- ACTIVITY -
Give the entries again, word for word.

__________________________________________________

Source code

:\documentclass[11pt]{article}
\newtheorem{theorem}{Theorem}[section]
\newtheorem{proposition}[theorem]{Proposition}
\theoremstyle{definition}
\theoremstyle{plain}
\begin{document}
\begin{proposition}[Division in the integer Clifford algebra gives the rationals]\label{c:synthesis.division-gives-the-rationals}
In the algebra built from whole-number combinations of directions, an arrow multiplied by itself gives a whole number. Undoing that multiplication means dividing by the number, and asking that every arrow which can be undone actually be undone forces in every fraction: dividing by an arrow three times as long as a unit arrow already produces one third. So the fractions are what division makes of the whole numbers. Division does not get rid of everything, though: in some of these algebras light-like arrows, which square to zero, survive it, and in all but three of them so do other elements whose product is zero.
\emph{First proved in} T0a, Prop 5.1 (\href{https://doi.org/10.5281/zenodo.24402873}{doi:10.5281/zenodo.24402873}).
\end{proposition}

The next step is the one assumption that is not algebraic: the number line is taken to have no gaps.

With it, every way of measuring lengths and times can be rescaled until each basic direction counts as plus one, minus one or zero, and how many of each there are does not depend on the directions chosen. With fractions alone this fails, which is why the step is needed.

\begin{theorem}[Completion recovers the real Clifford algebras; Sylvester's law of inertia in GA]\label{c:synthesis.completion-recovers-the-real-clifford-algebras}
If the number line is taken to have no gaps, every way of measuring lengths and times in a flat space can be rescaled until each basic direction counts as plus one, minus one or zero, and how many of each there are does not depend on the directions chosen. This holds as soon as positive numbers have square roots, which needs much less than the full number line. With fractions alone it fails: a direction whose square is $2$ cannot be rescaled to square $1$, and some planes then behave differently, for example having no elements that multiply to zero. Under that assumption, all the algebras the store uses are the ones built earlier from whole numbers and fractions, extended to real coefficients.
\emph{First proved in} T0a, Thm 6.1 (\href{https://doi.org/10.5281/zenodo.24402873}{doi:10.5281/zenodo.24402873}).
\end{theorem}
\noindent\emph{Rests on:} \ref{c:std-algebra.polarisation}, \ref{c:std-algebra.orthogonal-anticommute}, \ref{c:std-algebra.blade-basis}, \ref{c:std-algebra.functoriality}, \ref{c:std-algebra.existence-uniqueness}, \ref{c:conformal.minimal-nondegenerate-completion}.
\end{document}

__________________________________________________

- REPLY TO THE TASK -
Source code

:\documentclass[11pt]{article}
\newtheorem{theorem}{Theorem}[section]
\newtheorem{proposition}[theorem]{Proposition}
\theoremstyle{definition}
\theoremstyle{plain}
\begin{document}
\begin{proposition}[Division in the integer Clifford algebra gives the rationals]\label{c:synthesis.division-gives-the-rationals}
In the algebra built from whole-number combinations of directions, an arrow multiplied by itself gives a whole number. Undoing that multiplication means dividing by the number, and asking that every arrow which can be undone actually be undone forces in every fraction: dividing by an arrow three times as long as a unit arrow already produces one third. So the fractions are what division makes of the whole numbers. Division does not get rid of everything, though: in some of these algebras light-like arrows, which square to zero, survive it, and in all but three of them so do other elements whose product is zero.
\emph{First proved in} T0a, Prop 5.1 (\href{https://doi.org/10.5281/zenodo.24402873}{doi:10.5281/zenodo.24402873}).
\end{proposition}

The next step is the one assumption that is not algebraic: the number line is taken to have no gaps.

With it, every way of measuring lengths and times can be rescaled until each basic direction counts as plus one, minus one or zero, and how many of each there are does not depend on the directions chosen. With fractions alone this fails, which is why the step is needed.

\begin{theorem}[Completion recovers the real Clifford algebras; Sylvester's law of inertia in GA]\label{c:synthesis.completion-recovers-the-real-clifford-algebras}
If the number line is taken to have no gaps, every way of measuring lengths and times in a flat space can be rescaled until each basic direction counts as plus one, minus one or zero, and how many of each there are does not depend on the directions chosen. This holds as soon as positive numbers have square roots, which needs much less than the full number line. With fractions alone it fails: a direction whose square is $2$ cannot be rescaled to square $1$, and some planes then behave differently, for example having no elements that multiply to zero. Under that assumption, all the algebras the store uses are the ones built earlier from whole numbers and fractions, extended to real coefficients.
\emph{First proved in} T0a, Thm 6.1 (\href{https://doi.org/10.5281/zenodo.24402873}{doi:10.5281/zenodo.24402873}).
\end{theorem}
\noindent\emph{Rests on:} \ref{c:std-algebra.polarisation}, \ref{c:std-algebra.orthogonal-anticommute}, \ref{c:std-algebra.blade-basis}, \ref{c:std-algebra.functoriality}, \ref{c:std-algebra.existence-uniqueness}, \ref{c:conformal.minimal-nondegenerate-completion}.
\end{document}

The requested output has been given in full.